On the side of the mountain he built an oratory for which he himself made the statue of Our Lady, carving it from native stone. When after 32 years he died, having spent these years in penance and apostolic work, he was replaced by the Benedictines of Val-Benoit.
A chapel was built to replace the oratory which proved too small to accommodate the many pilgrims. When the Saracens invaded Provence the religious had to flee and so they hid the statue. Barbarians ravaged the country several times and the convent was destroyed.
About 1110 the countess Adelaide to whom the land of Lure belonged, gave the place of the original oratory to the Bishop of Sisteron.
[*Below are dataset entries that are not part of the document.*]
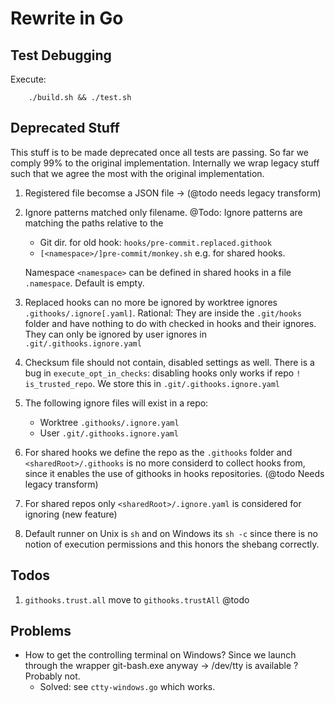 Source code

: # Rewrite in Go

## Test Debugging

Execute:

```shell
    ./build.sh && ./test.sh
```

## Deprecated Stuff

This stuff is to be made deprecated once all tests are passing. So far we comply 99% to the original implementation. Internally we wrap legacy stuff such that we agree the most with the original implementation.

1. Registered file becomse a JSON file -> (@todo needs legacy transform)
2. Ignore patterns matched only filename. @Todo: Ignore patterns are matching the paths relative to the

    - Git dir. for old hook: `hooks/pre-commit.replaced.githook`
    - `[<namespace>/]pre-commit/monkey.sh` e.g. for shared hooks.

    Namespace `<namespace>` can be defined in shared hooks in a file `.namespace`. Default is empty.
3. Replaced hooks can no more be ignored by worktree ignores `.githooks/.ignore[.yaml]`. Rational: They are inside the `.git/hooks`
folder and have nothing to do with checked in hooks and their ignores. They can only be ignored by user ignores in
`.git/.githooks.ignore.yaml`
4. Checksum file should not contain, disabled settings as well. There is a bug in `execute_opt_in_checks`: disabling hooks only works if repo `! is_trusted_repo`.
We store this in `.git/.githooks.ignore.yaml`
5. The following ignore files will exist in a repo:
    - Worktree `.githooks/.ignore.yaml`
    - User `.git/.githooks.ignore.yaml`
5. For shared hooks we define the repo as the `.githooks` folder and `<sharedRoot>/.githooks` is no more considerd to collect hooks from, since it enables the use of githooks in hooks repositories. (@todo Needs legacy transform)
5. For shared repos only `<sharedRoot>/.ignore.yaml` is considered for ignoring (new feature)
5. Default runner on Unix is `sh` and on Windows its `sh -c` since
there is no notion of execution permissions and this honors the shebang correctly.

## Todos
1. `githooks.trust.all` move to `githooks.trustAll` @todo


## Problems

- How to get the controlling terminal on Windows? Since we launch through the wrapper git-bash.exe anyway -> /dev/tty is available ? Probably not.
  - Solved: see `ctty-windows.go` which works.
Several nobles aided in the work of restoring the monastery of Our Lady of Lure. The ancient statue was found and placed above the tomb of Saint Donat. The church became well known and pilgrimages were well attended. In 1318, Pope Jean XXII attached the shrine to Our Lady of Lure to the metropolitan area or see of Avignon. In 1481, Sixtus IV called back to Avignon the 12 canons at the shrine, and the church, badly cared for, fell to pieces in 1557.
For 80 years the place remained desolate. One day a shepherd, who was resting near the ruins, heard a voice saying, “Oh, how many graces I would give to men in this place, if my sanctuary were rebuilt.”
The ecclesiastics to whom he told his story took the shepherd seriously. The shrine was rebuilt, and the statue rescued from the debris, was placed on a new altar which was consecrated in 1637. Pilgrimages again flourished. During the French Revolution the chapel was pillaged and the statue mutilated.
With the return of peace, pilgrims again came. On a number of occasions, Mary granted the miracle of an abundant rain to pilgrims that had come to seek this favor. The largest number of pilgrims were wont to come on Pentecost, the feast of the Assumption, and the Nativity of Our Lord.